# THE DATA:
•••••

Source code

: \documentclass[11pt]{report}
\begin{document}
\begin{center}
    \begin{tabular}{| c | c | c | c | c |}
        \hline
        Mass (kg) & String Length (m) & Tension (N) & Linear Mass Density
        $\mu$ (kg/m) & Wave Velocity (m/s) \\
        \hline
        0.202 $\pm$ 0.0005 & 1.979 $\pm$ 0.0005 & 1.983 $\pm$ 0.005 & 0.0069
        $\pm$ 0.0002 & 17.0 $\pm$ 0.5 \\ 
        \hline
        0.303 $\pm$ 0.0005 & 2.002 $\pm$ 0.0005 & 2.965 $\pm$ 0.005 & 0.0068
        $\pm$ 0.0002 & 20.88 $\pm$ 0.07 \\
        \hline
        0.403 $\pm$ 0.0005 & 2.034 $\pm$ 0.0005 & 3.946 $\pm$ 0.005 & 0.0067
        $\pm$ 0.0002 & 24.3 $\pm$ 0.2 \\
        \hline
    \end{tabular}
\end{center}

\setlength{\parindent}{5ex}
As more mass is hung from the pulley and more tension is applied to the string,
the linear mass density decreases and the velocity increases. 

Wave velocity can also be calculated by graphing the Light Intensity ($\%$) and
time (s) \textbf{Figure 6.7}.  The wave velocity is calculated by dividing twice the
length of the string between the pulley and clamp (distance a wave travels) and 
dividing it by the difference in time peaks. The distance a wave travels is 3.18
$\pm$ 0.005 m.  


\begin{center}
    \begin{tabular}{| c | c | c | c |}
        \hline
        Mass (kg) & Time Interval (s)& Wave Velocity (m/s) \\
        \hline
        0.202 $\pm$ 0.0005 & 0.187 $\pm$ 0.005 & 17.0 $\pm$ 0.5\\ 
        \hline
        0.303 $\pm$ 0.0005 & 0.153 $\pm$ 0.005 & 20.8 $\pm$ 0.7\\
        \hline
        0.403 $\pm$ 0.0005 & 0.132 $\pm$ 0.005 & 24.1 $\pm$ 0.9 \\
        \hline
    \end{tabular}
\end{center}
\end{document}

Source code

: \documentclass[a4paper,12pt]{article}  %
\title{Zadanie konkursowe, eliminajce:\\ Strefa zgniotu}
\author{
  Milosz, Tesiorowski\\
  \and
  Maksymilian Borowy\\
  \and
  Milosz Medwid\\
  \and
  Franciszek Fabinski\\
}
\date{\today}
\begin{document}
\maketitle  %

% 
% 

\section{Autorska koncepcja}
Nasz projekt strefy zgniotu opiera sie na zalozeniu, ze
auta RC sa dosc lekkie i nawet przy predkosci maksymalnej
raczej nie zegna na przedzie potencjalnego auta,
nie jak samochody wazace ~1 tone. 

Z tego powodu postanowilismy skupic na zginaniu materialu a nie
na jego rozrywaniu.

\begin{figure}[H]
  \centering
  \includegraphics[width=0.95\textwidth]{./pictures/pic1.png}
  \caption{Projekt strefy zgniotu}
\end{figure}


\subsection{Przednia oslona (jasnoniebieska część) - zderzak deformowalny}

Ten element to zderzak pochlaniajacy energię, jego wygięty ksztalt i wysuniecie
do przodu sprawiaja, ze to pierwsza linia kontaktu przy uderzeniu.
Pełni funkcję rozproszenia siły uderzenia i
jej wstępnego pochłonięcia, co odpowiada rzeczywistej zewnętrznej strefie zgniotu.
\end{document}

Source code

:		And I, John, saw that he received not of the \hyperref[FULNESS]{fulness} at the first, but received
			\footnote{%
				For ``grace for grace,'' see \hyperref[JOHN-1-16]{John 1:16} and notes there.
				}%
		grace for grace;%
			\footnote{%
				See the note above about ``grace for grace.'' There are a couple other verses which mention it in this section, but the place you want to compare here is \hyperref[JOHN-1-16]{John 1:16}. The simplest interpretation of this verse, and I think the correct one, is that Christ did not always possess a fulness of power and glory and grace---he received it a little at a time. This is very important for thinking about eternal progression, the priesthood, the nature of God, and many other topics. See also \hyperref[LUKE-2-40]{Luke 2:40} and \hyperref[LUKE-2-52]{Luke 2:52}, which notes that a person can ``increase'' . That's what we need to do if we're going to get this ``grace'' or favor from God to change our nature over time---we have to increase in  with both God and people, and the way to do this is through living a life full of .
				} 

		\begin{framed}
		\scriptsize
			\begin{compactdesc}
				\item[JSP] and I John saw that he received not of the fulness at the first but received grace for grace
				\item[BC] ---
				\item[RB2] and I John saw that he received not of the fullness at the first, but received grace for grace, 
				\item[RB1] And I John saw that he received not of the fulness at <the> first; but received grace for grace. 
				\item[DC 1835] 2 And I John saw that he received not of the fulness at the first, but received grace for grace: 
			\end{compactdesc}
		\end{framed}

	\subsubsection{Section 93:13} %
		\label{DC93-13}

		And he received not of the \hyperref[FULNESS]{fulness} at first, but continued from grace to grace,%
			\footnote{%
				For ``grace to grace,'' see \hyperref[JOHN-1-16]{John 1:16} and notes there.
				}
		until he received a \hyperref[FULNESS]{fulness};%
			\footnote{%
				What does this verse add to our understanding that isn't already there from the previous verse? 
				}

•••••

Could you show every line of the material that includes the string "jego"?

na jego rozrywaniu.
Ten element to zderzak pochlaniajacy energię, jego wygięty ksztalt i wysuniecie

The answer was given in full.